Summary
The eponymous heroine of the popular children’s film Lucie, postrach ulice (Lucy, Terror of the Street) is a six-year-old girl about to start school after the summer holidays. But first she has to take on a gang of six older children led by Osvald, the mischievous son of a neighbour. He persuades the naive girl that they’ll let her join the gang only if she steals something from a department store. But instead of taking plasticine, Lucie encounters the Shapers, little plasticine men who have come to life and can do magic. Instantly all the kids in the neighbourhood want to be her friend. However, Osvald, deposed as leader, is out for revenge. That is the subject of the follow-up …a zase ta Lucie! (Lucy Again) (1984), again filmed by director Jindřich Polák in cooperation with screenwriter Ota Hofman. The pair are also known for the tales of a silent man with a magic bowler hat, Mr. Tau, and the comedy Chobotnice z II. Patra (Octopuses from the Second Floor) (1986).

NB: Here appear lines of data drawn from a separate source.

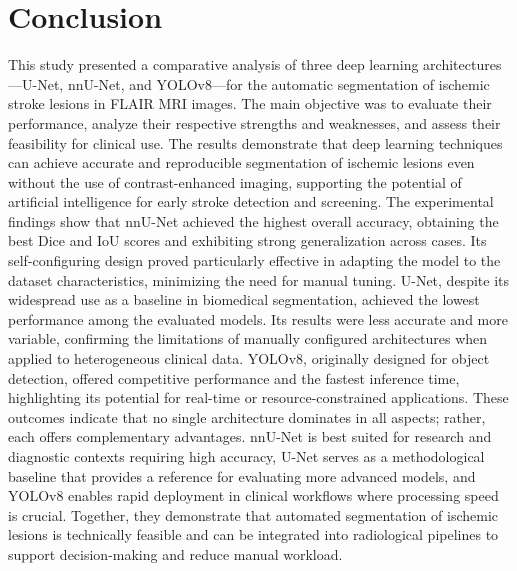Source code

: \documentclass[12pt]{article}
\begin{document}
\section{Conclusion}\label{sec:conclusion}


This study presented a comparative analysis of three deep learning architectures—U-Net, nnU-Net, and YOLOv8—for the automatic segmentation of ischemic stroke lesions in FLAIR MRI images. The main objective was to evaluate their performance, analyze their respective strengths and weaknesses, and assess their feasibility for clinical use. The results demonstrate that deep learning techniques can achieve accurate and reproducible segmentation of ischemic lesions even without the use of contrast-enhanced imaging, supporting the potential of artificial intelligence for early stroke detection and screening.
%
The experimental findings show that nnU-Net achieved the highest overall accuracy, obtaining the best Dice and IoU scores and exhibiting strong generalization across cases. Its self-configuring design proved particularly effective in adapting the model to the dataset characteristics, minimizing the need for manual tuning. U-Net, despite its widespread use as a baseline in biomedical segmentation, achieved the lowest performance among the evaluated models. Its results were less accurate and more variable, confirming the limitations of manually configured architectures when applied to heterogeneous clinical data. YOLOv8, originally designed for object detection, offered competitive performance and the fastest inference time, highlighting its potential for real-time or resource-constrained applications.
%
These outcomes indicate that no single architecture dominates in all aspects; rather, each offers complementary advantages. nnU-Net is best suited for research and diagnostic contexts requiring high accuracy, U-Net serves as a methodological baseline that provides a reference for evaluating more advanced models, and YOLOv8 enables rapid deployment in clinical workflows where processing speed is crucial. Together, they demonstrate that automated segmentation of ischemic lesions is technically feasible and can be integrated into radiological pipelines to support decision-making and reduce manual workload.
\end{document}

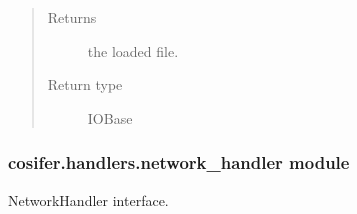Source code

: \documentclass[letterpaper,10pt,english]{sphinxmanual}
\begin{document}
\begin{fulllineitems}
\begin{fulllineitems}
\begin{description}
\end{description}
\begin{quote}\begin{description}
\item[{Returns}] \leavevmode
the loaded file.

\item[{Return type}] \leavevmode
IOBase

\end{description}\end{quote}

\end{fulllineitems}


\end{fulllineitems}



\subsubsection{cosifer.handlers.network\_handler module}
\label{\detokenize{_modules/cosifer.handlers:module-cosifer.handlers.network_handler}}\label{\detokenize{_modules/cosifer.handlers:cosifer-handlers-network-handler-module}}
NetworkHandler interface.
\end{document}
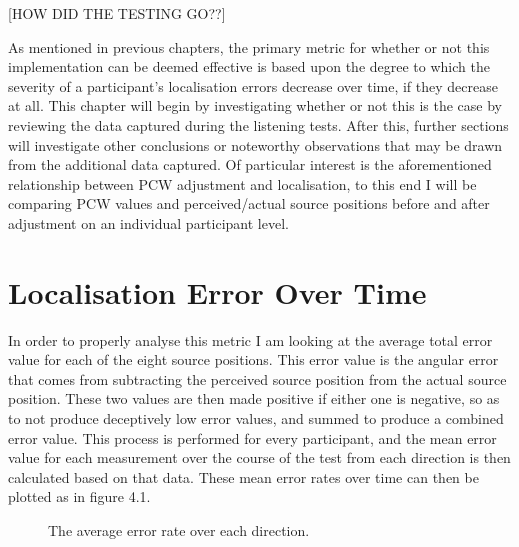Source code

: [HOW DID THE TESTING GO??]

As mentioned in previous chapters, the primary metric for whether or not this implementation can be deemed effective is based upon the degree to which the severity of a participant's localisation errors decrease over time, if they decrease at all. This chapter will begin by investigating whether or not this is the case by reviewing the data captured during the listening tests. After this, further sections will investigate other conclusions or noteworthy observations that may be drawn from the additional data captured. Of particular interest is the aforementioned relationship between PCW adjustment and localisation, to this end I will be comparing PCW values and perceived/actual source positions before and after adjustment on an individual participant level.

\section{Localisation Error Over Time}
In order to properly analyse this metric I am looking at the average total error value for each of the eight source positions. This error value is the angular error that comes from subtracting the perceived source position from the actual source position. These two values are then made positive if either one is negative, so as to not produce deceptively low error values, and summed to produce a combined error value. This process is performed for every participant, and the mean error value for each measurement over the course of the test from each direction is then calculated based on that data. These mean error rates over time can then be plotted as in figure 4.1. 

\begin{figure}
	\caption{The average error rate over each direction.}
\end{figure}

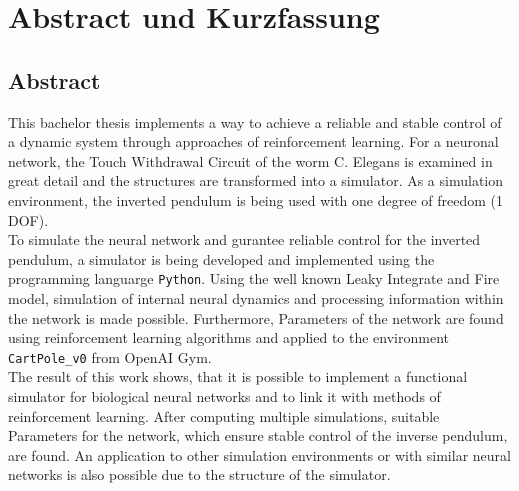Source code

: %
\chapter*{Abstract und Kurzfassung}
%

%
\section*{Abstract}
%
This bachelor thesis implements a way to achieve a reliable and stable control of a dynamic system through approaches of reinforcement learning. For a neuronal network, the \glqq Touch Withdrawal Circuit\grqq{} of the worm C. Elegans is examined in great detail and the structures are transformed into a simulator. As a simulation environment, the inverted pendulum is being used with one degree of freedom (1 DOF).\\
To simulate the neural network and gurantee reliable control for the inverted pendulum, a simulator is being developed and implemented using the programming languarge \texttt{Python}. Using the well known Leaky Integrate and Fire model, simulation of internal neural dynamics and processing information within the network is made possible. Furthermore, Parameters of the network are found using reinforcement learning algorithms and applied to the environment \texttt{CartPole\_v0} from OpenAI Gym.\\
The result of this work shows, that it is possible to implement a functional simulator for biological neural networks and to link it with methods of reinforcement learning. After computing multiple simulations, suitable Parameters for the network, which ensure stable control of the inverse pendulum, are found. An application to other simulation environments or with similar neural networks is also possible due to the structure of the simulator.


%
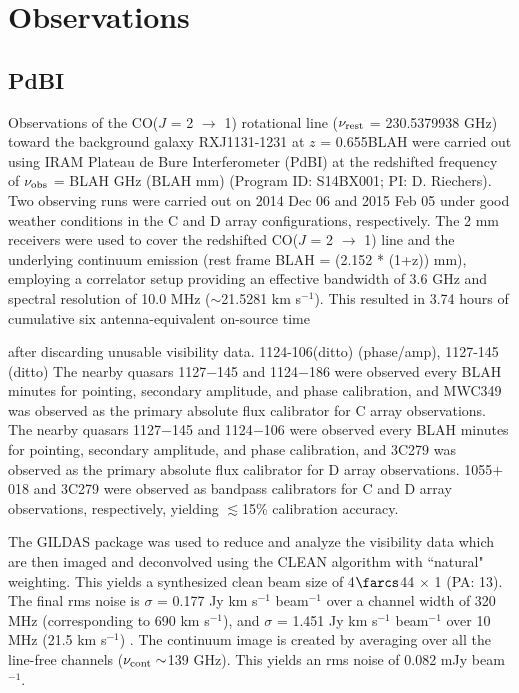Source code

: \documentclass[]{emulateapj}
\begin{document}
\author{Draft}


\section{Observations}
\subsection{PdBI} \label{sec:PdBIdata}
Observations of the CO($J$ = 2 $\rightarrow$ 1) rotational line ($\nu_{\rm
rest}$ = 230.5379938 GHz) toward the background galaxy RXJ1131-1231 at $z$ = 
0.655BLAH
 were carried out using IRAM Plateau de Bure Interferometer (PdBI) at the
redshifted frequency of $\nu_{\rm obs}$ = 
 BLAH GHz (BLAH mm) (Program ID: S14BX001; PI: D. Riechers). 
 Two observing runs were carried out on 2014 Dec 06 and 2015 Feb 05 under good
weather conditions in the C and D array configurations, respectively. The 2 mm
receivers were used to cover the redshifted CO($J$ = 2 $\rightarrow$ 1) line
and the 
underlying continuum emission (rest frame BLAH = (2.152 * (1+z)) mm), employing
a correlator setup providing an effective bandwidth of 3.6 GHz and spectral 
resolution of 10.0 MHz ($\sim$21.5281 km s$^{-1}$).
This resulted in 3.74 hours of cumulative six antenna-equivalent on-source time

after discarding unusable visibility data.
1124-106(ditto)
(phase/amp), 1127-145 (ditto)
The nearby quasars 1127$-$145 and 1124$-$186 were observed every BLAH minutes
for
pointing, secondary amplitude, and phase calibration, and MWC349 was observed
as the primary
absolute flux calibrator for C array observations.
The nearby quasars 1127$-$145 and 1124$-$106 were observed every BLAH minutes
for
pointing, secondary amplitude, and phase calibration, and 3C279 was observed as
the primary
absolute flux calibrator for D array observations.
1055$+$018 and 3C279 were observed as bandpass calibrators for C and D array
observations, respectively, yielding $\lesssim
$15\% calibration accuracy.

The GILDAS package was used to reduce and analyze the visibility data which are
then imaged and deconvolved using
the CLEAN algorithm with ``natural" weighting. This yields a synthesized clean
beam size of 4$\farcs$44 $\times$ 1 (PA: 13\degr). The final rms noise is $\sigma$ =
0.177 
Jy km s$^{-1}$ beam$^{-1}$ over a channel width of 320 MHz (corresponding to
690 km s$^{-1}$), and $\sigma$ = 1.451 Jy km s$^{-1}$ beam$^{-1}$ over 10 MHz 
(21.5 km s$^{-1}$) . 
The continuum image is created by %
averaging over all the line-free channels ($\nu_{\rm cont}\sim$139 GHz). This
yields an rms noise of 0.082 mJy beam$^{-1}$. %
\end{document}
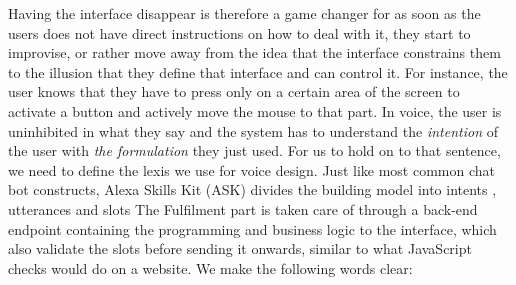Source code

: Having the interface disappear is therefore a game changer for as soon as the users does not have direct instructions on how to deal with it, they start to improvise, or rather move away from the idea that the interface constrains them to the illusion that they define that interface and can control it. For instance, the user knows that they have to press only on a certain area of the screen to activate a button and actively move the mouse to that part. In voice, the user is uninhibited in what they say and the system has to understand the \textit{intention}%
of the user with \textit{the formulation}%
 they just used. 
For us to hold on to that sentence, we need to define the lexis we use for voice design. 
Just like most common chat bot constructs, Alexa Skills Kit (ASK) divides the building model into intents%
, utterances%
and slots %
The Fulfilment part is taken care of through a back-end endpoint containing the programming and business logic to the interface, which also validate the slots before sending it onwards, similar to what JavaScript checks would do on a website. We make the following words clear:


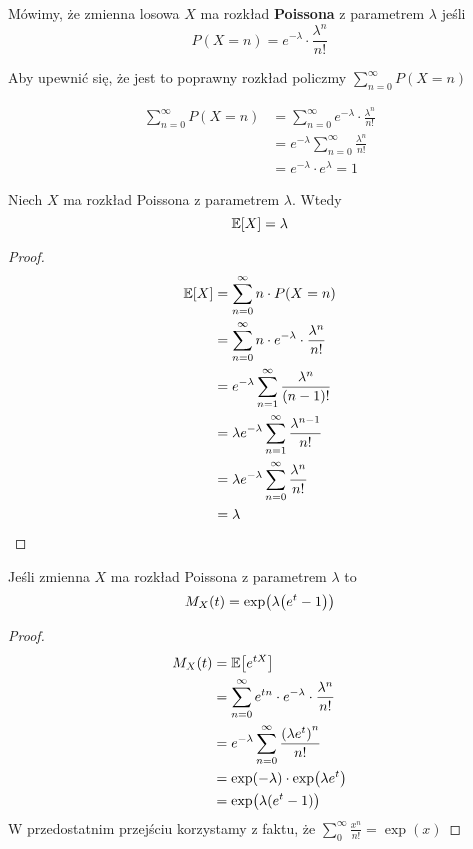 \begin{definition}
    Mówimy, że zmienna losowa \( X \) ma rozkład
    \textbf{Poissona} z parametrem \( \lambda \) jeśli
    \[
        P(X = n) = e^{-\lambda} \cdot \frac{\lambda^n}{n!}
    \]
\end{definition}

Aby upewnić się, że jest to poprawny rozkład policzmy \( \sum_{n = 0}^\infty P(X = n) \)

\begin{align*}
    \sum_{n = 0}^\infty P(X = n) 
        &= \sum_{n = 0}^\infty e^{-\lambda} \cdot \frac{\lambda^n}{n!} \\
        &= e^{-\lambda} \sum_{n=0}^\infty \frac{\lambda^n}{n!} \\
        &= e^{-\lambda} \cdot  e^\lambda = 1
\end{align*}

\begin{theorem}
    Niech \( X \) ma rozkład Poissona z parametrem \( \lambda \). Wtedy
    \[
        \expected{X} = \lambda
    \]
\end{theorem}
\begin{proof}
    \begin{align*}
         \expected{X} &= \sum_{n = 0}^\infty n \cdot P(X = n)  \\
            &= \sum_{n = 0}^\infty n \cdot e^{-\lambda} \cdot \frac{\lambda^n}{n!} \\
            &= e^{-\lambda} \sum_{n=1}^\infty \frac{\lambda^n}{(n-1)!} \\
            &= \lambda e^{-\lambda} \sum_{n=1}^\infty \frac{\lambda^{n-1}}{n!} \\
            &= \lambda e^{-\lambda} \sum_{n=0}^\infty \frac{\lambda^n}{n!} \\
            &= \lambda
    \end{align*}
\end{proof}

\begin{theorem}[Lemat 5.3 P\&C]
    Jeśli zmienna \( X \) ma rozkład Poissona z parametrem \( \lambda \) to
    \[
        M_X(t) = \exp\pars{\lambda\pars{e^t -  1}}
    \]
\end{theorem}
\begin{proof}
    \begin{align*}
        M_X(t) 
            &= \expected{e^{tX}} \\
            &= \sum_{n=0}^\infty e^{tn} \cdot e^{-\lambda} \cdot \frac{\lambda^n}{n!} \\
            &= e^{-\lambda} \sum_{n=0}^\infty \frac{\pars{\lambda e^t}^n}{n!} \\
            &= \exp(-\lambda) \cdot \exp\pars{\lambda e^t} \\
            & = \exp\pars{\lambda(e^t - 1)}
    \end{align*}
    W przedostatnim przejściu korzystamy z faktu, że \( \sum_{0}^\infty \frac{x^n}{n!} = \exp(x) \)
\end{proof}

The two popular film comedies about the little girl were created as six half-hour television stories which Polák and Hofman produced as Luzie, der Schrecken der Straße (1980) for a West German channel. Czechoslovak Television did not broadcast the series at the time though it did reach domestic viewers four years later when the material was edited into two feature films… The focus in the popular children’s film is on the animated Shapers, voiced by Jiřina Bohdalová and Josef Dvořák. The frequently cast Žaneta Fuchsová, one of Polák’s favourite child actresses (he used her in Octopuses from the Second Floor and the Pan Tau [Tau] movie), took the role of
Lucie. The part of the mischievous Osvald went to Michael Hofbauer, who the director had previously used in the Mr. Tau films. Otto Šimánek, who in that series portrayed Polák’s most popular character, appears in Lucy, Terror of the Street as a store detective.